● WHAT TO PRODUCE:
Starting with the opening line of the material, restate every line word for word, and end on the line containing "and conquer fraud".

● RECORDS FOR THIS EXERCISE:
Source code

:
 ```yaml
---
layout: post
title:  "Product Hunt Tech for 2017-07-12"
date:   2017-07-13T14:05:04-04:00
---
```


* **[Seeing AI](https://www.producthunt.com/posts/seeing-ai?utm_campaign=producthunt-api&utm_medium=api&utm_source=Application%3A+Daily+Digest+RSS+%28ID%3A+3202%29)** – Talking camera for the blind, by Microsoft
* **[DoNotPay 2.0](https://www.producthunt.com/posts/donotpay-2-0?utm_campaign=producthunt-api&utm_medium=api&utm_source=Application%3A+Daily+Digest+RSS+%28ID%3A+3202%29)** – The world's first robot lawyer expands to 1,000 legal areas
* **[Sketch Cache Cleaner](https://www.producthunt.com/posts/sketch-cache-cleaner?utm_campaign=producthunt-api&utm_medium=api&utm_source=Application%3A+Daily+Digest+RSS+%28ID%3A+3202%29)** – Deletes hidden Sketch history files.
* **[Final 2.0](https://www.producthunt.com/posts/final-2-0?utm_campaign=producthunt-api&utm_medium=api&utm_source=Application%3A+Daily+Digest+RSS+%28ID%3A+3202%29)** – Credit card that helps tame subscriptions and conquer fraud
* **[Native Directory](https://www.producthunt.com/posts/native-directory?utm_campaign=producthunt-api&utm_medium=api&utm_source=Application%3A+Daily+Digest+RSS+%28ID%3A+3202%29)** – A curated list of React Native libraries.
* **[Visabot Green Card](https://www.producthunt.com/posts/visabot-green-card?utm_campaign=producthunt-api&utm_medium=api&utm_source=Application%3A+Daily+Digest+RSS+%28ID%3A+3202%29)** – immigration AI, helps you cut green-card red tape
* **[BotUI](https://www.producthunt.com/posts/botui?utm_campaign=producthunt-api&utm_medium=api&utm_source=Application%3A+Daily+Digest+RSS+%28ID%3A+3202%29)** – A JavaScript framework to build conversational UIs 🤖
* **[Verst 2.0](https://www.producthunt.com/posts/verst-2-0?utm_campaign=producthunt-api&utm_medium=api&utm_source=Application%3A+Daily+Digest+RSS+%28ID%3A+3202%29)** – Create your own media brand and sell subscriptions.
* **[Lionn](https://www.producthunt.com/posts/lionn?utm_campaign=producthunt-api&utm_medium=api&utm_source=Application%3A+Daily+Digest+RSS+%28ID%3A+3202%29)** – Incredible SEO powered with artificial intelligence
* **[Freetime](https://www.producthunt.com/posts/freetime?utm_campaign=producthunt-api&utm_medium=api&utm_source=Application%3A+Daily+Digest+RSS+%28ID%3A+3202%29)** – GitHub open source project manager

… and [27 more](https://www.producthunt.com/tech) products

● RESULT OF THIS EXERCISE:
Source code

:
 ```yaml
---
layout: post
title:  "Product Hunt Tech for 2017-07-12"
date:   2017-07-13T14:05:04-04:00
---
```


* **[Seeing AI](https://www.producthunt.com/posts/seeing-ai?utm_campaign=producthunt-api&utm_medium=api&utm_source=Application%3A+Daily+Digest+RSS+%28ID%3A+3202%29)** – Talking camera for the blind, by Microsoft
* **[DoNotPay 2.0](https://www.producthunt.com/posts/donotpay-2-0?utm_campaign=producthunt-api&utm_medium=api&utm_source=Application%3A+Daily+Digest+RSS+%28ID%3A+3202%29)** – The world's first robot lawyer expands to 1,000 legal areas
* **[Sketch Cache Cleaner](https://www.producthunt.com/posts/sketch-cache-cleaner?utm_campaign=producthunt-api&utm_medium=api&utm_source=Application%3A+Daily+Digest+RSS+%28ID%3A+3202%29)** – Deletes hidden Sketch history files.
* **[Final 2.0](https://www.producthunt.com/posts/final-2-0?utm_campaign=producthunt-api&utm_medium=api&utm_source=Application%3A+Daily+Digest+RSS+%28ID%3A+3202%29)** – Credit card that helps tame subscriptions and conquer fraud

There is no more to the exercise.